LncRNAE330013P06 could contribute to cell proliferation and tumorigenesis in diabetes.17 However, clinical relevance of E33 in breast cancer with type 2 diabetes remains unknown. In the present study, our results indicated that LncRNAE330013P06 expression was increased in breast patients with type 2 diabetes, plasma compared with corresponding normal plasma, plasma of breast cancer patients without diabetes, and plasma of patients with type 2 diabetes. These data combined with a previous study showed that E33 was overexpressed in breast patient plasma and promoted cell proliferation of breast cancer cells. We explored the clinical implication of E33 expression in breast patients, providing a novel perspective on preoperative predication of breast cancer. E33 expression was an independent factor of OS in breast cancer patients, and highly expressed LncRNA in diabetic patients without breast cancer may become a crucial factor in the development of breast cancer.

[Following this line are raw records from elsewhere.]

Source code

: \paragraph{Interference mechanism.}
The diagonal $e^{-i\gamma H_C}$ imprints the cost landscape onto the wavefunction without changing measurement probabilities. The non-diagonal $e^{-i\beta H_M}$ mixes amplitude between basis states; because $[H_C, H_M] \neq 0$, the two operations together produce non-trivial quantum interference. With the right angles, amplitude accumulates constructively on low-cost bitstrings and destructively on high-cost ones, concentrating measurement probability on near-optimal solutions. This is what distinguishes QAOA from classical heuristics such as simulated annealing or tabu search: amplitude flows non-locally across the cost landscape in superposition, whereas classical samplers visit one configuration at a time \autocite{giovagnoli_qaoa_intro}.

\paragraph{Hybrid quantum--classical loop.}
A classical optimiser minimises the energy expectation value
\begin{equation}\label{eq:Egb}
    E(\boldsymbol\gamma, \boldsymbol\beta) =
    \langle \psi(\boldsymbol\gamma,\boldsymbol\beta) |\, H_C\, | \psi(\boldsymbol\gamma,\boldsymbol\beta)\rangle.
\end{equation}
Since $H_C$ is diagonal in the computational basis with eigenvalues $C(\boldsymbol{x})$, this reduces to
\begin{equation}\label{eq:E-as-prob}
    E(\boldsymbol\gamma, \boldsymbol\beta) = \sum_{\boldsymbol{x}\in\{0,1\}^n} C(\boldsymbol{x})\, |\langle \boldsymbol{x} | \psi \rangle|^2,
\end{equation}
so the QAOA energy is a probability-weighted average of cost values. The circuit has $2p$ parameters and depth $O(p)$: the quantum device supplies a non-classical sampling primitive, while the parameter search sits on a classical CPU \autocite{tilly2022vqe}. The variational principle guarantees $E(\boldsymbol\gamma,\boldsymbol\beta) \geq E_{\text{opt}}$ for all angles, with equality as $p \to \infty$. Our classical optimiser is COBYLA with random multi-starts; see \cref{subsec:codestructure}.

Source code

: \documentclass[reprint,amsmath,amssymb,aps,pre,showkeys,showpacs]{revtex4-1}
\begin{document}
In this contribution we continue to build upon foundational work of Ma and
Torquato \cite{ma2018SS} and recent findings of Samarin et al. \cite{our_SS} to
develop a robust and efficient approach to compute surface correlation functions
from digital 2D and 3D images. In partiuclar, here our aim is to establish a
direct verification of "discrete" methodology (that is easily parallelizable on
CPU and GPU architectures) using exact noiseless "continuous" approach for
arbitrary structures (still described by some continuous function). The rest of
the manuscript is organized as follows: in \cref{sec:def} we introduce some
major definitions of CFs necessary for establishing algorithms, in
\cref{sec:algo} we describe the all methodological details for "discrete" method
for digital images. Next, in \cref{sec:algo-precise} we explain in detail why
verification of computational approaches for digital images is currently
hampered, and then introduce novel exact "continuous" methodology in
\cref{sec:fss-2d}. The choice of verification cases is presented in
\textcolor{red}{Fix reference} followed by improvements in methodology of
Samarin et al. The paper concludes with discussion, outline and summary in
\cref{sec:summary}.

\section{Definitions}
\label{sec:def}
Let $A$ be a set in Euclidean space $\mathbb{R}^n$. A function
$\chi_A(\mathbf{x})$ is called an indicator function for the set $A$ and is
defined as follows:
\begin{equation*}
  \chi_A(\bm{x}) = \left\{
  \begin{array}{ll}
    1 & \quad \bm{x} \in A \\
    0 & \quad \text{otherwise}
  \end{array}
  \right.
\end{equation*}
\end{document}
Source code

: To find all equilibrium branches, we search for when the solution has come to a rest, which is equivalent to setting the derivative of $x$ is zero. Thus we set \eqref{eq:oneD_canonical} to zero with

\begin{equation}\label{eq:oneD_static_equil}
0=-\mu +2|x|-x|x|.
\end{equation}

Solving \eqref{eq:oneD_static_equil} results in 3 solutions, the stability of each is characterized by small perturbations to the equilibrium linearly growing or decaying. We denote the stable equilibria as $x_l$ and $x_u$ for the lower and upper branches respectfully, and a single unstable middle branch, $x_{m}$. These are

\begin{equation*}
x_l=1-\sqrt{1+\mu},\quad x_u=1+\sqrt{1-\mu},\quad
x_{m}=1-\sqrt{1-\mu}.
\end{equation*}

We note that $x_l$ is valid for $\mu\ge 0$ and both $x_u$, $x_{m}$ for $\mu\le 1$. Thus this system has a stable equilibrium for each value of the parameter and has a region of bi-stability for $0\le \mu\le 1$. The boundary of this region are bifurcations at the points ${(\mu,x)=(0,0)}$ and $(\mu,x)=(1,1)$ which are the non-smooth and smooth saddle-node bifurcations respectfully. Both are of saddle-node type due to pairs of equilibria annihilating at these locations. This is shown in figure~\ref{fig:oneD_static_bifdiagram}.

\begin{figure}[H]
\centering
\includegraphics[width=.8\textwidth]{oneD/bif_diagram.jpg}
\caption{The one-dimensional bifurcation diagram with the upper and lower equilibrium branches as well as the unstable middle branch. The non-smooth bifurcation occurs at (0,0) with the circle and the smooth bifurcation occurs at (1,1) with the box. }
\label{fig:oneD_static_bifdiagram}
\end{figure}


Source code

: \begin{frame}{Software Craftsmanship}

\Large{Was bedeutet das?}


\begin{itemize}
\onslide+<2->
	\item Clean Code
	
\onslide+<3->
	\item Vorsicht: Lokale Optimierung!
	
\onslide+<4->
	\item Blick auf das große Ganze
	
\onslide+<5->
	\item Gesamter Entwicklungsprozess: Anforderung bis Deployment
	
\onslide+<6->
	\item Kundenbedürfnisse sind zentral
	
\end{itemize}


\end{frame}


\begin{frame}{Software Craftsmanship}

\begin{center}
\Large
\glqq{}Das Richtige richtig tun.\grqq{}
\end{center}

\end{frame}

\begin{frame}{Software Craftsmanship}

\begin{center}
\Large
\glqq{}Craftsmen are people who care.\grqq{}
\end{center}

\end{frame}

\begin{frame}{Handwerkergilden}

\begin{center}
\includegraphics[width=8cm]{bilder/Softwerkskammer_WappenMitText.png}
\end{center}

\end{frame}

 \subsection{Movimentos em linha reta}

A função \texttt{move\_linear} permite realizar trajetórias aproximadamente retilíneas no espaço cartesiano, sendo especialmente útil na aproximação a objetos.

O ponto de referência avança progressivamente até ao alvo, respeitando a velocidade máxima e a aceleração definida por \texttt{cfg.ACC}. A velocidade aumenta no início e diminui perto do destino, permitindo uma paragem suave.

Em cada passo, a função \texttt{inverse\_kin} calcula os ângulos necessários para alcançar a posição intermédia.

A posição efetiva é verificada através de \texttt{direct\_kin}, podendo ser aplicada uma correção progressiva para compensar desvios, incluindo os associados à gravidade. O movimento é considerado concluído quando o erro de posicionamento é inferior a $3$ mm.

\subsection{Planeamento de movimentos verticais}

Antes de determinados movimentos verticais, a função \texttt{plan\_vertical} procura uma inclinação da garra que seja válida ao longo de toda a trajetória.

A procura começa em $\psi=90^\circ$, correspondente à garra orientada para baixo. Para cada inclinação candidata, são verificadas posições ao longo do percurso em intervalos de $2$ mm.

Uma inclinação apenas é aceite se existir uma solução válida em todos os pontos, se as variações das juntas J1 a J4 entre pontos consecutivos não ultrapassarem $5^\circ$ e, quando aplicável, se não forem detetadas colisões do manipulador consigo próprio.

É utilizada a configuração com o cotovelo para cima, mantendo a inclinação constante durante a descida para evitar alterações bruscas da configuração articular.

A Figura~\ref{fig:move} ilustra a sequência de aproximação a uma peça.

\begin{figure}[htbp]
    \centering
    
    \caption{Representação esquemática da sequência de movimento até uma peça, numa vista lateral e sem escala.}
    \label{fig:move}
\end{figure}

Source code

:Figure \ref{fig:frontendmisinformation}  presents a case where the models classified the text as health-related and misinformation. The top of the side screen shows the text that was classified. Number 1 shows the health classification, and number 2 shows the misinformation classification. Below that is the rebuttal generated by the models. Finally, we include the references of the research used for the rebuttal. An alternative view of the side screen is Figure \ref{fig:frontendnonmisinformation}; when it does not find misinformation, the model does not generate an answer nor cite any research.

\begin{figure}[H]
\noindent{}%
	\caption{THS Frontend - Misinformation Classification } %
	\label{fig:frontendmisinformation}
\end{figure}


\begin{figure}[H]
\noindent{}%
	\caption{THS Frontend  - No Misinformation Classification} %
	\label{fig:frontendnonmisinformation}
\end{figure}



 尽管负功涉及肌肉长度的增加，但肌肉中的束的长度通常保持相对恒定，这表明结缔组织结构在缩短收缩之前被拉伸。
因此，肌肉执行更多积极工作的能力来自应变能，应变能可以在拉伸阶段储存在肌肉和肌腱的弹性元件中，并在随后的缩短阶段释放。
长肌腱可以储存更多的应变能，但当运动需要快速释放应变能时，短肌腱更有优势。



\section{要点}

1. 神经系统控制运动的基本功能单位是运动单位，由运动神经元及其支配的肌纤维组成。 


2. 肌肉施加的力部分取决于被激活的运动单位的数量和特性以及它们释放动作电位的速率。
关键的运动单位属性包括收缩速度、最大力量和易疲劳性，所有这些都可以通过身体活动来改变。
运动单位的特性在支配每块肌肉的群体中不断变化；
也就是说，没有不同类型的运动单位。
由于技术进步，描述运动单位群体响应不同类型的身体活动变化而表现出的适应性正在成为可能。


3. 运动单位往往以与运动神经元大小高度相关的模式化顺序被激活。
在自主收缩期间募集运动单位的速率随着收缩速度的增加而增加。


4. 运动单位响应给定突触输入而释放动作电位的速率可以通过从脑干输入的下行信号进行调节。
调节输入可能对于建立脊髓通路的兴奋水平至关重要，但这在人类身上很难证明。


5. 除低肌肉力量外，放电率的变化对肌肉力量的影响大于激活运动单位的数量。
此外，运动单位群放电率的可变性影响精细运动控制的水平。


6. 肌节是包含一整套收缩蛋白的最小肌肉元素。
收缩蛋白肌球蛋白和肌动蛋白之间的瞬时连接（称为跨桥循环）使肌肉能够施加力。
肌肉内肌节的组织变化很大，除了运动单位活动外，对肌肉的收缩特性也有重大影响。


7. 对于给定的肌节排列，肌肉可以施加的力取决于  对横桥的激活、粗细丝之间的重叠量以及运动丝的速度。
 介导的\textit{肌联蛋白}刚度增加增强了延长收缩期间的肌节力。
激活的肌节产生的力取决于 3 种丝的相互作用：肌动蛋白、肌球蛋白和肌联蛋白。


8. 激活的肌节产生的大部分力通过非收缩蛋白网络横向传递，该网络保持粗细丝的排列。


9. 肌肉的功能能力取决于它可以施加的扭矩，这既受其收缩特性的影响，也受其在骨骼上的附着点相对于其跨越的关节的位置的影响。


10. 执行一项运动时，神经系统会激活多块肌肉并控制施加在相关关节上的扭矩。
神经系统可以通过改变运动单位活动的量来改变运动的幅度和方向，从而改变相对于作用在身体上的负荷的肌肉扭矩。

As we all know, breast cancer is a heterogeneous disease at the clinical characteristics and molecular level.12, 13 Long non‐coding RNA is only one of factors in cancer progression. Even long non‐coding RNA by itself is highly expressed in macrophage in blood. So, whether there is effect of long non‐coding RNA from macrophage would promote cell growth of breast cancer cell is not elucidated. But, long non‐coding RNA is very important for breast cancer patients with type 2 diabetes.

Body Mass Index is an independent factor for diabetes.3 And for Asians in United States, the risk of type 2 diabetes is very high when BMI is over 25, but for Whites, the same risk need BMI over 27. So, type 2 diabetes is extremely important factor for women with breast cancer in East Asia including Japan, Korea, Vietnam, and especially China.

E33 has been shown to upregulated in diabetes, and diabetes was a factor of induction of breast cancer. In this study, E33 expression was significantly correlated with TNM stage, lymph node metastasis, and family history, but not correlated with patient's age and tumor grade, as well as ER, PR, and Her2 status.

In conclusion, our data suggest that E33 could be serves as a biomarker and would be a crosslink in breast cancer patients and type 2 diabetes. And it needs to be researched more.